[ABOUT THIS EXERCISE]: Leaving out the pictures, return each line of the entries from the first through the line with "These are some", and only those lines.

[Dataset entries]
..........

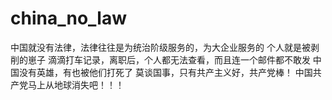 # china_no_law

中国就没有法律，法律往往是为统治阶级服务的，为大企业服务的
个人就是被剥削的崽子
滴滴打车记录，离职后，个人都无法查看，而且连一个邮件都不敢发
中国没有英雄，有也被他们打死了
莫谈国事，只有共产主义好，共产党棒！
中国共产党马上从地球消失吧！！！
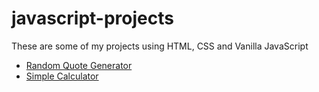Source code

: # javascript-projects
These are some of my projects using HTML, CSS and Vanilla JavaScript

* [Random Quote Generator](https://github.com/eliasdewa14/random-quote-generator)
* [Simple Calculator](https://github.com/eliasdewa14/simple-calculator)

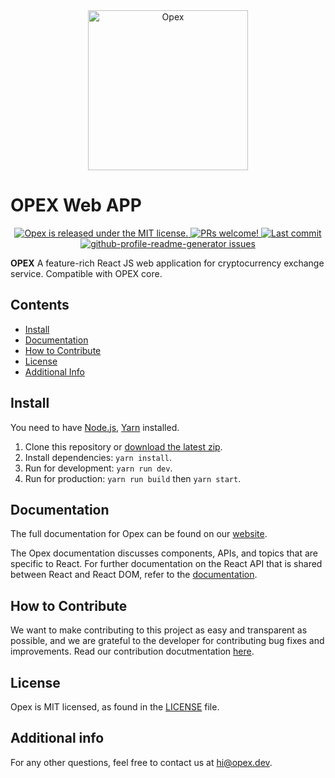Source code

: 
<div align="center" style="border-radius:25px" >
  <img width="256px" src="https://opex.dev/demo/static/media/opexLogoPlus.2858c980.svg" alt="Opex" title="Opex">
</div>

# OPEX Web APP
<p align="center">
  <a href="https://github.com/opexdev/OPEX-Web-APP/blob/develop/LICENSE">
    <img src="https://img.shields.io/badge/license-MIT-blue.svg" alt="Opex is released under the MIT license." />
  </a>
  <a href="https://opex.dev/docs/contributing">
    <img src="https://img.shields.io/badge/PRs-welcome-brightgreen.svg" alt="PRs welcome!" />
  </a>
    <a href="https://github.com/opexdev/OPEX-Web-APP">
    <img src="https://badgen.net/github/last-commit/opexdev/OPEX-Web-APP" alt="Last commit">
  </a>
  <a href="https://github.com/opexdev/OPEX-Web-APP/issues" target="blank">
	<img src="https://img.shields.io/github/issues/opexdev/OPEX-Web-APP" alt="github-profile-readme-generator issues"/>
</a>
</p>

**OPEX** A feature-rich React JS web application for cryptocurrency exchange service. Compatible with OPEX core.

## Contents

- [Install](#Install)
- [Documentation](#documentation)
- [How to Contribute](#how-to-contribute)
- [License](#license)
- [Additional Info](#info)


##  <a name="Install"></a> Install
You need to have [Node.js](https://nodejs.org/), [Yarn](https://yarnpkg.com) installed.

1. Clone this repository or [download the latest zip](https://github.com/opexdev/Front-end).
2. Install dependencies: `yarn install`.
3. Run for development: `yarn run dev`.
4. Run for production: `yarn run build` then `yarn start`.

## <a name="documentation"></a> Documentation

The full documentation for Opex can be found on our [website][docs].

The Opex documentation discusses components, APIs, and topics that are specific to React. For further documentation on the React API that is shared between React  and React DOM, refer to the [documentation][r-docs].

[docs]: https://opex.dev
[r-docs]: https://opex.dev
[repo-website]: https://opex.dev

## <a name="how-to-contribute"></a>How to Contribute

We want to make contributing to this project as easy and transparent as possible, and we are grateful to the developer for contributing bug fixes and improvements. Read our contribution docutmentation [here][contribute].

[contribute]: https://opex.dev

## <a name="license"></a>License

Opex is MIT licensed, as found in the [LICENSE][l] file.

[l]: https://github.com/opexdev/OPEX-Web-APP/blob/develop/LICENSE

## <a name="info"></a>Additional info

For any other questions, feel free to contact us at [hi@opex.dev](hi@opex.dev).
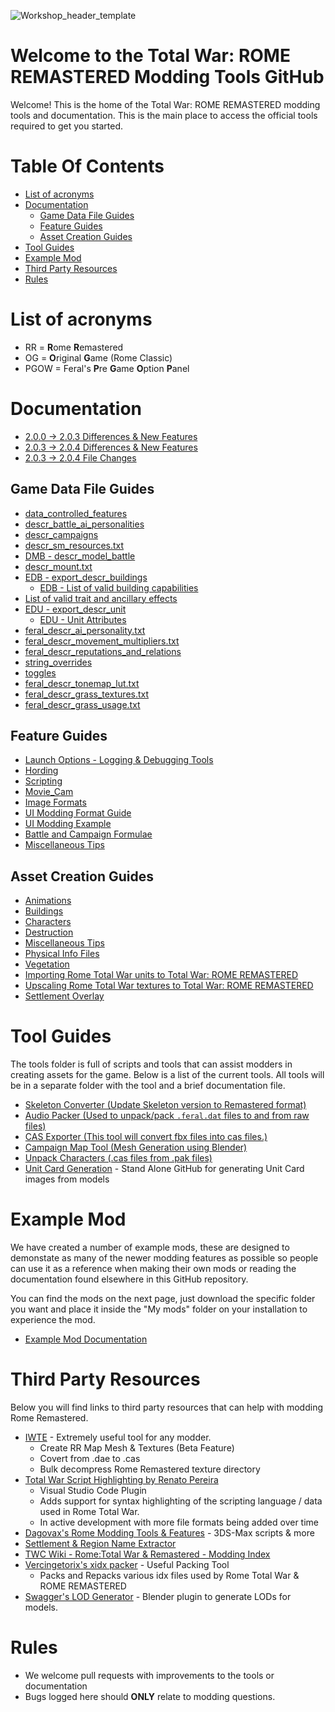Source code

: ![Workshop_header_template](/Workshop_header_template.png)
# Welcome to the Total War: ROME REMASTERED Modding Tools GitHub
Welcome! This is the home of the Total War: ROME REMASTERED modding tools and documentation. This is the main place to access the official tools required to get you started.

# Table Of Contents

* [List of acronyms](#list-of-acronyms)
* [Documentation](#documentation)
   * [Game Data File Guides](#game-data-file-guides)
   * [Feature Guides](#feature-guides)
   * [Asset Creation Guides](#asset-creation-guides)
* [Tool Guides](#tool-guides)
* [Example Mod](#example-mod)
* [Third Party Resources](#third-party-resources)
* [Rules](#rules)

# List of acronyms

* RR = **R**ome **R**emastered
* OG = **O**riginal **G**ame (Rome Classic)
* PGOW = Feral's **P**re **G**ame **O**ption **P**anel

# Documentation
* [2.0.0 -> 2.0.3 Differences & New Features](/RomeRemasteredDifferences.md)
* [2.0.3 -> 2.0.4 Differences & New Features](/RomeRemastered204.md)
* [2.0.3 -> 2.0.4 File Changes](/RomeRemastered204FileChanges.md)

## Game Data File Guides


* [data_controlled_features](/documentation/data_file_guides/data_controlled_features.md)
* [descr_battle_ai_personalities](/documentation/data_file_guides/descr_battle_ai_personalities.md)
* [descr_campaigns](/documentation/data_file_guides/descr_campaigns.md)
* [descr_sm_resources.txt](/documentation/data_file_guides/descr_sm_resources.md)
* [DMB - descr_model_battle](/documentation/data_file_guides/DMB.md)
* [descr_mount.txt](/documentation/data_file_guides/descr_mount.md)
* [EDB - export_descr_buildings](/documentation/data_file_guides/EDB.md)
	* [EDB - List of valid building capabilities](/documentation/data_file_guides/building_capabilties.md)
* [List of valid trait and ancillary effects](/documentation/data_file_guides/traits_and_ancillaries.md)
* [EDU - export_descr_unit](/documentation/data_file_guides/EDU.md)
	* [EDU - Unit Attributes](/documentation/data_file_guides/unit_capabilties.md)
* [feral_descr_ai_personality.txt](/documentation/data_file_guides/feral_descr_ai_personality.md)
* [feral_descr_movement_multipliers.txt](/documentation/data_file_guides/feral_descr_movement_multipliers.md)
* [feral_descr_reputations_and_relations](/documentation/data_file_guides/feral_descr_reputations_and_relations.md)
* [string_overrides](/documentation/data_file_guides/string_overrides.md)
* [toggles](/documentation/data_file_guides/toggles.md)
* [feral_descr_tonemap_lut.txt](/documentation/data_file_guides/feral_descr_tonemap_lut.md)
* [feral_descr_grass_textures.txt](/documentation/data_file_guides/feral_descr_grass_textures.md)
* [feral_descr_grass_usage.txt](/documentation/data_file_guides/feral_descr_grass_usage.md)

## Feature Guides
* [Launch Options - Logging & Debugging Tools](/documentation/feature_guides/logging/logging.md)
* [Hording](/documentation/feature_guides/hording.md)
* [Scripting](/documentation/feature_guides/scripts/Scripts.md)
* [Movie_Cam](/documentation/feature_guides/movie_cam.md)
* [Image Formats](/documentation/feature_guides/image_formats.md)
* [UI Modding Format Guide](/documentation/feature_guides/ui_modding_guide.md)
* [UI Modding Example](/documentation/feature_guides/ui_modding_example.md)
* [Battle and Campaign Formulae](/documentation/feature_guides/Battle_and_Campaign_Formulae.md)
* [Miscellaneous Tips](/documentation/feature_guides/MiscellaneousTips.md)

## Asset Creation Guides
* [Animations](/documentation/techart_guides/Animations.md)
* [Buildings](documentation/techart_guides/Buildings.md)
* [Characters](documentation/techart_guides/Characters.md)
* [Destruction](documentation/techart_guides/Destruction.md)
* [Miscellaneous Tips](documentation/techart_guides/MiscellaneousTips.md)
* [Physical Info Files](documentation/techart_guides/PhysicalInfoFiles.md)
* [Vegetation](documentation/Vegetation.md)
* [Importing Rome Total War units to Total War: ROME REMASTERED](documentation/techart_guides/Importing_RTW_units_to_Remastered.md)
* [Upscaling Rome Total War textures to Total War: ROME REMASTERED](documentation/techart_guides/Upscaling_RTW_Textures_to_Remastered.md)
* [Settlement Overlay](documentation/techart_guides/Settlement_Overlay.md)

# Tool Guides

The tools folder is full of scripts and tools that can assist modders in creating assets for the game. Below is a list of the current tools. All tools will be in a separate folder with the tool and a brief documentation file.

* [Skeleton Converter (Update Skeleton version to Remastered format)](tools/SkeletonConverter/SkeletonConverter.md)
* [Audio Packer (Used to unpack/pack `.feral.dat` files to and from raw files)](tools/AudioPacker/AudioPacker.md)
* [CAS Exporter (This tool will convert fbx files into cas files.)](tools/CasPacker/casconv.md)
* [Campaign Map Tool (Mesh Generation using Blender)](tools/CampaignMapTool/CampaignMapTool.md)
* [Unpack Characters (.cas files from .pak files)](tools/unpack_characters/unpack_characters.md)
* [Unit Card Generation](https://github.com/FeralInteractive/romeremastered-unitcards) - Stand Alone GitHub for generating Unit Card images from models 

# Example Mod

We have created a number of example mods, these are designed to demonstate as many of the newer modding features as possible so people can use it as a reference when making their own mods or reading the documentation found elsewhere in this GitHub repository.

You can find the mods on the next page, just download the specific folder you want and place it inside the "My mods" folder on your installation to experience the mod.

* [Example Mod Documentation](/example_mods/ExampleMods.md)

# Third Party Resources

Below you will find links to third party resources that can help with modding Rome Remastered.

* [IWTE](https://wiki.twcenter.net/index.php?title=IWTE) - Extremely useful tool for any modder.
  * Create RR Map Mesh & Textures (Beta Feature)
  * Covert from .dae to .cas
  * Bulk decompress Rome Remastered texture directory
* [Total War Script Highlighting by Renato Pereira](https://marketplace.visualstudio.com/items?itemName=RenatoPereira.total-war-script-highlighting)
  * Visual Studio Code Plugin
  * Adds support for syntax highlighting of the scripting language / data used in Rome Total War.
  * In active development with more  file formats being added over time
* [Dagovax's Rome Modding Tools & Features](https://github.com/Dagovax/Rome-Total-War-Tools-and-Features) - 3DS-Max scripts & more  
* [Settlement & Region Name Extractor](https://github.com/zkajo/RTW-Region-Extractor)
* [TWC Wiki - Rome:Total War & Remastered - Modding Index](https://wiki.twcenter.net/index.php?title=Rome:Total_War_%26_Remastered_-_Modding_Index)
* [Vercingetorix's xidx packer](https://github.com/AKAfreaky/XIDX) - Useful Packing Tool
  * Packs and Repacks various idx files used by Rome Total War & ROME REMASTERED
* [Swagger's LOD Generator](https://github.com/iamemc/LOD_Generator) - Blender plugin to generate LODs for models. 

# Rules

* We welcome pull requests with improvements to the tools or documentation
* Bugs logged here should **ONLY** relate to modding questions.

..........

[OUTPUT]:
 # china_no_law

中国就没有法律，法律往往是为统治阶级服务的，为大企业服务的
个人就是被剥削的崽子
滴滴打车记录，离职后，个人都无法查看，而且连一个邮件都不敢发
中国没有英雄，有也被他们打死了
莫谈国事，只有共产主义好，共产党棒！
中国共产党马上从地球消失吧！！！
Source code

: # javascript-projects
These are some of my projects using HTML, CSS and Vanilla JavaScript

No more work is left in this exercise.